Police also could arrest blacks for breaking the law if they were in certain towns after sundown, known as “sundown towns.” Over half the towns in Illinois, the land of Lincoln, were sundown towns. The unofficial slogan of Anna, Illinois, which had violently expelled its African-American population in 1909, was “Ain’t No Niggers Allowed.” Police also could arrest a black motorist for passing a car driven by a white person. Because on a dirt road, the passing car would spray dirt on the slower car’s windshield.

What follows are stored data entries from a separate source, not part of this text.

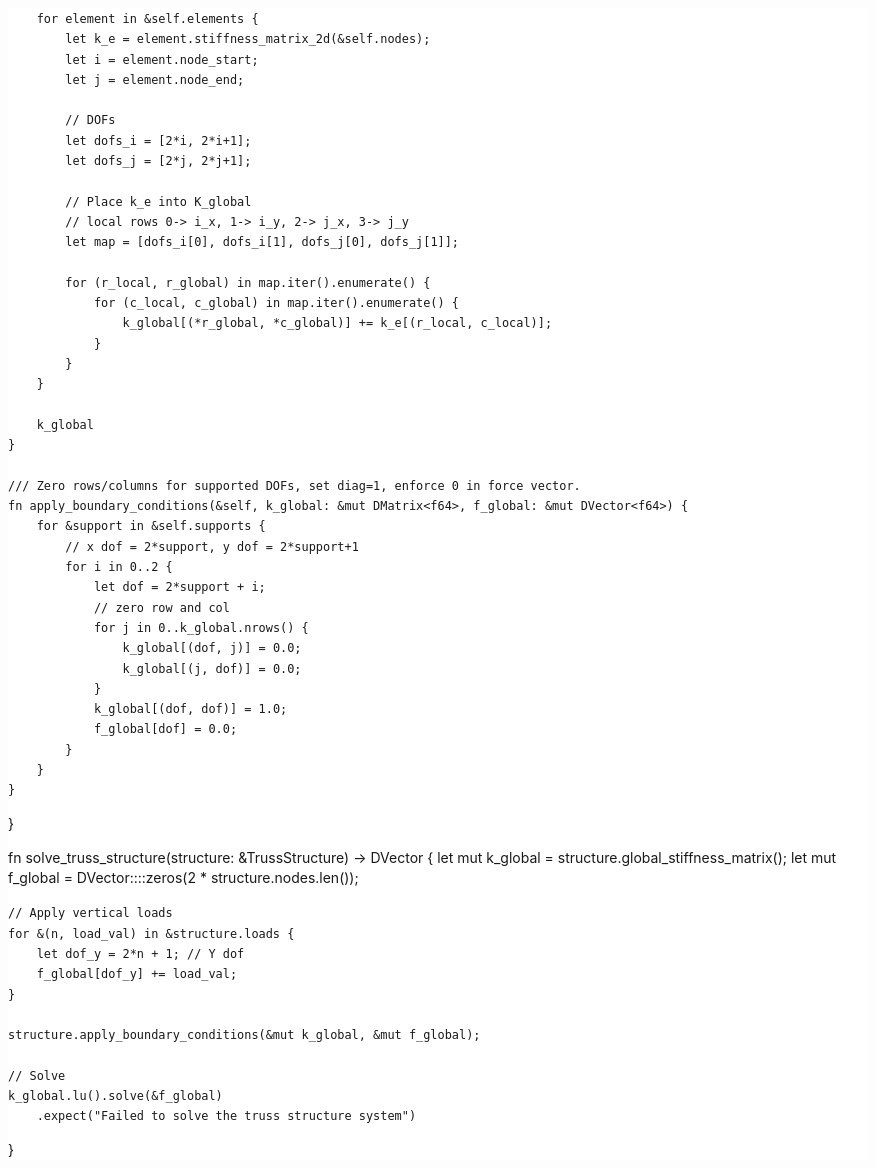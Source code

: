         for element in &self.elements {
            let k_e = element.stiffness_matrix_2d(&self.nodes);
            let i = element.node_start;
            let j = element.node_end;
            
            // DOFs
            let dofs_i = [2*i, 2*i+1];
            let dofs_j = [2*j, 2*j+1];

            // Place k_e into K_global
            // local rows 0-> i_x, 1-> i_y, 2-> j_x, 3-> j_y
            let map = [dofs_i[0], dofs_i[1], dofs_j[0], dofs_j[1]];

            for (r_local, r_global) in map.iter().enumerate() {
                for (c_local, c_global) in map.iter().enumerate() {
                    k_global[(*r_global, *c_global)] += k_e[(r_local, c_local)];
                }
            }
        }

        k_global
    }

    /// Zero rows/columns for supported DOFs, set diag=1, enforce 0 in force vector.
    fn apply_boundary_conditions(&self, k_global: &mut DMatrix<f64>, f_global: &mut DVector<f64>) {
        for &support in &self.supports {
            // x dof = 2*support, y dof = 2*support+1
            for i in 0..2 {
                let dof = 2*support + i;
                // zero row and col
                for j in 0..k_global.nrows() {
                    k_global[(dof, j)] = 0.0;
                    k_global[(j, dof)] = 0.0;
                }
                k_global[(dof, dof)] = 1.0;
                f_global[dof] = 0.0;
            }
        }
    }
}

fn solve_truss_structure(structure: &TrussStructure) -> DVector<f64> {
    let mut k_global = structure.global_stiffness_matrix();
    let mut f_global = DVector::<f64>::zeros(2 * structure.nodes.len());

    // Apply vertical loads
    for &(n, load_val) in &structure.loads {
        let dof_y = 2*n + 1; // Y dof
        f_global[dof_y] += load_val; 
    }

    structure.apply_boundary_conditions(&mut k_global, &mut f_global);

    // Solve
    k_global.lu().solve(&f_global)
        .expect("Failed to solve the truss structure system")
}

Victor Hugo Green, author of the Green Book

The book Green Book instructs black motorists how to avoid restaurants, gas stations and hotels where they won’t be served and where they might possibly be beaten or killed. In New Hampshire, only three motels in 1956 served African Americans, and in Utah no hotels served blacks.Only six percent of the more than 100 motels that lined U.S. Route 66- the Mother Road or the main street of America- in  Albuquerque admitted black customers.[

Esso, now Exxon Mobil, embraced The Green Book, as a way Negro motorists could travel with less anxiety. The Green Book listed hotels, restaurants and private homes, early versions of Airbnb, where blacks could feel safe.

Although the movie takes place in the South, other than name Green Book, it does not address any of the obstacles black travelers faced. In only one scene in the movie, the Lip drops Dr. Shirley off at a motel that he calls a dump and it is.